When parliament revisits legislation subject to a court decision, parliament may have had the advantage of seeing how the legislation has worked in practice. Furthermore, parliament may face a special burden of justification before overriding the court decision, given the authority courts enjoy.
Opponents question whether a bill would significantly enhance the protection of rights and some point out that parliament can exclude the operation of the bill from legislation it passes. Even where legislation is susceptible to a rights-oriented interpretation, judges may not favour that interpretation. Governments can appoint judges who are likely to take a very cautious approach to a bill of rights.
Even where judges do reach an attractive rights-oriented interpretation of legislation, parliament can override that decision directly, or make small amendments which avoid the court's direct ruling but leave the legislation in a problematic form. There is a significant likelihood of these courses of action, especially on issues central to the government's agenda which enjoy popular support.
Other opponents argue that judges will enjoy a significant capacity to make unpopular and wrong decisions that are not overridden by parliament. Governments may be loathe to seek parliamentary override in case they are portrayed as hostile to human rights. Issues of rights involve controversial balances between competing interests, and it is not clear that judges are more likely to reach better decisions on these matters.
A bill of rights will not just sensitise the bureaucracy and parliament to rights: it will eventually sensitise them to judicial interpretations of those rights.
Furthermore, it is to the judicial interpretation of those rights that appear in the bill. The ACT and Victorian bills refer to civil and political, not social welfare, rights.
Given these difficulties, opponents unite in arguing there is insufficient justification for the elitism entailed by bills employed by courts. Some favour a bill which guides parliamentary committees and the public at large, but not the courts. Whether that would achieve much, though, is doubtful. Parliamentary committees lack independence and their recommendations can be ignored. Increasing the public's sensitivity to human rights issues would be difficult.
Therefore alternative approaches that supplement or substitute for the conventional options deserve consideration. One possibility is to establish, through ordinary legislation, what could be described as a Human Rights Council. This could empower statistically representative juries of around 300 Australians to decide bill-of-rights matters.

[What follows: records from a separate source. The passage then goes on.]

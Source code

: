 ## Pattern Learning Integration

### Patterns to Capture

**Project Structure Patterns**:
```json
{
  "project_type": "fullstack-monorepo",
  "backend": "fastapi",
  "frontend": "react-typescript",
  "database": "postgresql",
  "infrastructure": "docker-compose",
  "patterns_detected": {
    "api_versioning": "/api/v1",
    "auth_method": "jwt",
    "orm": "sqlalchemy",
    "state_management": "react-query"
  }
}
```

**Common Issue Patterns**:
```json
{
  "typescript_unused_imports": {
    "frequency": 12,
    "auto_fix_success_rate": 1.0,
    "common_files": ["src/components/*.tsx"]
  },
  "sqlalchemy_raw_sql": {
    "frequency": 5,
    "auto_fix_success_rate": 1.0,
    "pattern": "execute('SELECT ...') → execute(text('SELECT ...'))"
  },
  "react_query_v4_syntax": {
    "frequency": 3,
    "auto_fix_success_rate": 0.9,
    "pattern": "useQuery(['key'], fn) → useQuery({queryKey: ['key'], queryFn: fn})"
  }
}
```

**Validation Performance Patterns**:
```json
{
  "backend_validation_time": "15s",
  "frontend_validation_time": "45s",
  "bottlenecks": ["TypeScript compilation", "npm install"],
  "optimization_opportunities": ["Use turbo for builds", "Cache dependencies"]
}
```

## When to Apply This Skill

One of the most exciting developments in democratic practice in the last decade or so has been the use of such samples, in Australia and overseas, to discern what informed public opinion might look like.
With deliberative polls, for instance, the participants deliberate over a few days on a particular issue, reading and listening to experts presenting contrary arguments. Broadly representative samples agree to participate and gains in knowledge occur.
Often, there are significant shifts in opinion. For example, a 2001 deliberative poll on reconciliation with indigenous Australians led to an increase in support for an apology to the Stolen Generations from 46 to 68 percent.
With the proposed Human Rights Council, samples of Australians could be given delegated lawmaking power to override parliamentary legislation inconsistent with human rights, subject to parliamentary disallowance.
In this way, Australian citizens could deliberate and then exercise decision-making power on questions of rights. Such juries would be genuinely independent of the government and parliament, yet would enjoy democratic legitimacy.
Costs could be contained by limiting juries to a few matters each year, with juries having a role in their selection, and limiting hearings to a few days. Other objections, such as those relating to competence and representativeness, can be met. Australia could lead the way in promoting novel approaches to rights-protection.
Dr Ghosh is a lecturer in the School of Law, University of New England.